Prices have been rising steadily and some, including petrol and electricity have increased sharply. At the same time sales have been slow, a result of buyer caution in uncertain economic times. Most businesses will be cutting costs to avoid losing money or even to stay in business. But where do you cut? How do you avoid compromising quality, losing vital skills or damaging your brand?
Traditionally the first items to be slashed were marketing, training and bonuses. Retrenchment is increasingly being seen as an everyday tactic to preserve profits. There will be a clampdown on private telephone calls; travel and entertainment will be limited and projects like new IT systems and machinery replacement will be put on hold.
These measures will reduce expenditure, but at what cost to the business? Employees who have worked diligently and done their jobs will resent being threatened by retrenchment and not getting expected bonuses.
Cutting training, having less people and not replacing worn machinery can all affect quality, and reducing marketing, travel and entertainment will hurt sales at a time when you need every sale you can get.
Less obviously, financially driven cost-cutting controls become entrenched and incredibly difficult to remove.
There are better ways to save
Start by not throwing away things you pay for. Bizarrely, even though you may not realise it, you may be doing this all the time. Obsolete and stolen stock are good examples. So are wasted trips for wrong deliveries or to wrong addresses, sales people making failed calls to prospects who are not expecting them and emergency trips to collect urgently needed stock. Invoicing errors may mean long delays in getting payment.
Incorrectly recorded orders, wrong purchases and payroll queries all cost money. Poor quality control can mean scrapping and remanufacturing or reworking orders. Deliveries rejected by customers forces you to replace the shipment with the correct quality items.
Sending technicians to site to fix problems interrupts what they were doing. All of these mean you have thrown away money, time, customer goodwill and inventory. Be ruthless in eliminating these senseless costs.
Channel your energy
Reduce or eliminate expensive waste rather than focusing on telephone calls or paper clips. Chief among these is wasted time. Payroll is one of the largest expense categories, eliminating overtime is a good start. Overtime often happens as a result of wasted normal time — fix the time wastage and reduce overtime.

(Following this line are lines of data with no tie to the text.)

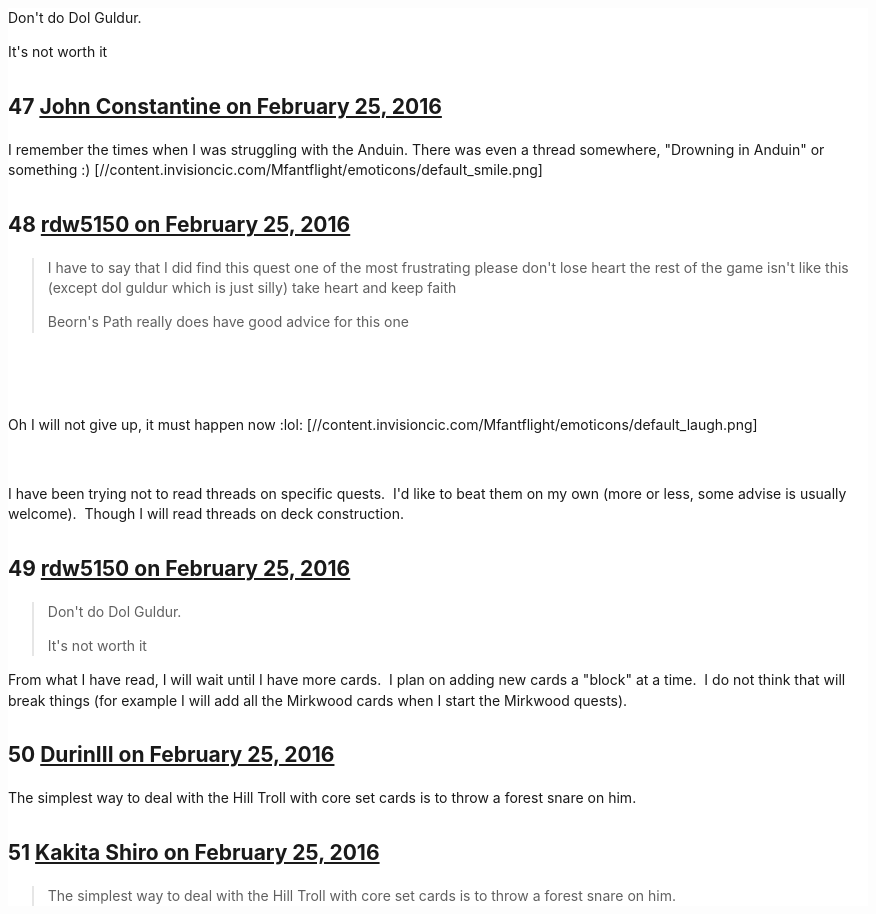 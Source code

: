 Don't do Dol Guldur.

It's not worth it

## 47 [John Constantine on February 25, 2016](https://community.fantasyflightgames.com/topic/201098-newbie-wins-first-game/?do=findComment&comment=2070490)

I remember the times when I was struggling with the Anduin. There was even a thread somewhere, "Drowning in Anduin" or something :) [//content.invisioncic.com/Mfantflight/emoticons/default_smile.png]

## 48 [rdw5150 on February 25, 2016](https://community.fantasyflightgames.com/topic/201098-newbie-wins-first-game/?do=findComment&comment=2070632)

> I have to say that I did find this quest one of the most frustrating please don't lose heart the rest of the game isn't like this (except dol guldur which is just silly) take heart and keep faith
> 
> Beorn's Path really does have good advice for this one

 

 

Oh I will not give up, it must happen now :lol: [//content.invisioncic.com/Mfantflight/emoticons/default_laugh.png]

 

I have been trying not to read threads on specific quests.  I'd like to beat them on my own (more or less, some advise is usually welcome).  Though I will read threads on deck construction. 

## 49 [rdw5150 on February 25, 2016](https://community.fantasyflightgames.com/topic/201098-newbie-wins-first-game/?do=findComment&comment=2070635)

> Don't do Dol Guldur.
> 
> It's not worth it

From what I have read, I will wait until I have more cards.  I plan on adding new cards a "block" at a time.  I do not think that will break things (for example I will add all the Mirkwood cards when I start the Mirkwood quests).

## 50 [DurinIII on February 25, 2016](https://community.fantasyflightgames.com/topic/201098-newbie-wins-first-game/?do=findComment&comment=2070881)

The simplest way to deal with the Hill Troll with core set cards is to throw a forest snare on him.

## 51 [Kakita Shiro on February 25, 2016](https://community.fantasyflightgames.com/topic/201098-newbie-wins-first-game/?do=findComment&comment=2070954)

> The simplest way to deal with the Hill Troll with core set cards is to throw a forest snare on him.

Anywhere you see people waiting for anything is a red flag. Get what they need in time to increase efficiency. That will give you more time to generate higher customer satisfaction from quicker supply and less errors, and the capacity to grow.
Management is the most expensive part of payroll and the same rules apply. Managers (including you) doing anything which is not part of their portfolio are wasting time and talent; better use those to develop additional sources of income or hunt down wasteful expenditure.
Wasted space should be eliminated and the space savings used to generate income, by sub-leasing or by turning it into productive space. Storage areas are a particular villain in this area, especially those holding old files.
Digitise the ones you can and throw away anything you do not need, then turn the dusty storeroom into something useful.
Related: ‘Business As Usual’ Could Ruin You
Speaking of throwing away, get rid of the junk customers, products, people and suppliers. Customers who are over-demanding, always complaining and rude, and who never pay unless threatened, may not be worth retaining.
The long standing employee who is kept on out of pity only should at least be given their dignity back; find a more suitable position in an NGO or another company, or help them set up their own business to supply you. Kill the products which are only there for sentimental reasons. Find alternatives to unreliable suppliers with quality problems; they are too expensive to be beneficiaries of your purchasing.